To do:
The records below must be reproduced in full and without error.

Input:
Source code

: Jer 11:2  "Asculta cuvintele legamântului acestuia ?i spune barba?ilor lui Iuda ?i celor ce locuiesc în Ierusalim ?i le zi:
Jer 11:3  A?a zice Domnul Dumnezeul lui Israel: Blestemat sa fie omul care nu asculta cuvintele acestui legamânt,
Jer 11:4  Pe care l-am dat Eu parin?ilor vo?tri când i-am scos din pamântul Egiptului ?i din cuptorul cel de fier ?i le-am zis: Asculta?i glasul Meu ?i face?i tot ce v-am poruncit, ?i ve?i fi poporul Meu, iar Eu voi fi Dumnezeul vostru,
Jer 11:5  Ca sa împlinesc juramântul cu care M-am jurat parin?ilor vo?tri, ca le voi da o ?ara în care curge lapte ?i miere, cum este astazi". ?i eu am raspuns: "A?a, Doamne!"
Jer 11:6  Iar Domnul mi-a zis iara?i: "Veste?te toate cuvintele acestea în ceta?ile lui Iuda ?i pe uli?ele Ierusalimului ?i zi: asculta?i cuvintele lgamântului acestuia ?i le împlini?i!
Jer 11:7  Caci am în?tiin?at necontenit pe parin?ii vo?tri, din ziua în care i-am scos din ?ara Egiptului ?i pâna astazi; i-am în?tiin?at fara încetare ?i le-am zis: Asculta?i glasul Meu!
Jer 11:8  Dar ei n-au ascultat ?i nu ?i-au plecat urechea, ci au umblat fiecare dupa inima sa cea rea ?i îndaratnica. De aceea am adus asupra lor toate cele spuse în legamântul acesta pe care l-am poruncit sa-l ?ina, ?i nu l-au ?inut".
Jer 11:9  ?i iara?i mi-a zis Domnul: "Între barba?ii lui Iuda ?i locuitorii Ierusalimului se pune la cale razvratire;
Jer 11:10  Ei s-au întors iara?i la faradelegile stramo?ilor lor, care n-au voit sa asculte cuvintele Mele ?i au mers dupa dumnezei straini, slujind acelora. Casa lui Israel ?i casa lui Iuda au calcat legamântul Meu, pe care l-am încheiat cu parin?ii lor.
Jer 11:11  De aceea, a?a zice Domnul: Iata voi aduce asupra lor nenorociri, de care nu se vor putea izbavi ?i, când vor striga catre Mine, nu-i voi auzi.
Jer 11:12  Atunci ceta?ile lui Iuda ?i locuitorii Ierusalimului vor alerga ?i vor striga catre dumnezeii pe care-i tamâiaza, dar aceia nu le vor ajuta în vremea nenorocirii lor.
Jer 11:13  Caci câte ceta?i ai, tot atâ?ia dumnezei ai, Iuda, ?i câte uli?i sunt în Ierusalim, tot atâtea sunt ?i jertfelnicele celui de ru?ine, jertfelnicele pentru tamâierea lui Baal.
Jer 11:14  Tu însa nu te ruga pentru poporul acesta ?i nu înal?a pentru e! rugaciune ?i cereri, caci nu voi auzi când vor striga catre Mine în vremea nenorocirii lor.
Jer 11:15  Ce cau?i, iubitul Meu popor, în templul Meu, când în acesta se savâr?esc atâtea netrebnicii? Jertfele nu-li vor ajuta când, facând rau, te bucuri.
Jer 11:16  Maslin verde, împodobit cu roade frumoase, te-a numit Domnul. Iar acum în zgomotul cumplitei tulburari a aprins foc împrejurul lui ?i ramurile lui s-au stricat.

Solution to this problem:
Source code

: Jer 11:2  "Asculta cuvintele legamântului acestuia ?i spune barba?ilor lui Iuda ?i celor ce locuiesc în Ierusalim ?i le zi:
Jer 11:3  A?a zice Domnul Dumnezeul lui Israel: Blestemat sa fie omul care nu asculta cuvintele acestui legamânt,
Jer 11:4  Pe care l-am dat Eu parin?ilor vo?tri când i-am scos din pamântul Egiptului ?i din cuptorul cel de fier ?i le-am zis: Asculta?i glasul Meu ?i face?i tot ce v-am poruncit, ?i ve?i fi poporul Meu, iar Eu voi fi Dumnezeul vostru,
Jer 11:5  Ca sa împlinesc juramântul cu care M-am jurat parin?ilor vo?tri, ca le voi da o ?ara în care curge lapte ?i miere, cum este astazi". ?i eu am raspuns: "A?a, Doamne!"
Jer 11:6  Iar Domnul mi-a zis iara?i: "Veste?te toate cuvintele acestea în ceta?ile lui Iuda ?i pe uli?ele Ierusalimului ?i zi: asculta?i cuvintele lgamântului acestuia ?i le împlini?i!
Jer 11:7  Caci am în?tiin?at necontenit pe parin?ii vo?tri, din ziua în care i-am scos din ?ara Egiptului ?i pâna astazi; i-am în?tiin?at fara încetare ?i le-am zis: Asculta?i glasul Meu!
Jer 11:8  Dar ei n-au ascultat ?i nu ?i-au plecat urechea, ci au umblat fiecare dupa inima sa cea rea ?i îndaratnica. De aceea am adus asupra lor toate cele spuse în legamântul acesta pe care l-am poruncit sa-l ?ina, ?i nu l-au ?inut".
Jer 11:9  ?i iara?i mi-a zis Domnul: "Între barba?ii lui Iuda ?i locuitorii Ierusalimului se pune la cale razvratire;
Jer 11:10  Ei s-au întors iara?i la faradelegile stramo?ilor lor, care n-au voit sa asculte cuvintele Mele ?i au mers dupa dumnezei straini, slujind acelora. Casa lui Israel ?i casa lui Iuda au calcat legamântul Meu, pe care l-am încheiat cu parin?ii lor.
Jer 11:11  De aceea, a?a zice Domnul: Iata voi aduce asupra lor nenorociri, de care nu se vor putea izbavi ?i, când vor striga catre Mine, nu-i voi auzi.
Jer 11:12  Atunci ceta?ile lui Iuda ?i locuitorii Ierusalimului vor alerga ?i vor striga catre dumnezeii pe care-i tamâiaza, dar aceia nu le vor ajuta în vremea nenorocirii lor.
Jer 11:13  Caci câte ceta?i ai, tot atâ?ia dumnezei ai, Iuda, ?i câte uli?i sunt în Ierusalim, tot atâtea sunt ?i jertfelnicele celui de ru?ine, jertfelnicele pentru tamâierea lui Baal.
Jer 11:14  Tu însa nu te ruga pentru poporul acesta ?i nu înal?a pentru e! rugaciune ?i cereri, caci nu voi auzi când vor striga catre Mine în vremea nenorocirii lor.
Jer 11:15  Ce cau?i, iubitul Meu popor, în templul Meu, când în acesta se savâr?esc atâtea netrebnicii? Jertfele nu-li vor ajuta când, facând rau, te bucuri.
Jer 11:16  Maslin verde, împodobit cu roade frumoase, te-a numit Domnul. Iar acum în zgomotul cumplitei tulburari a aprins foc împrejurul lui ?i ramurile lui s-au stricat.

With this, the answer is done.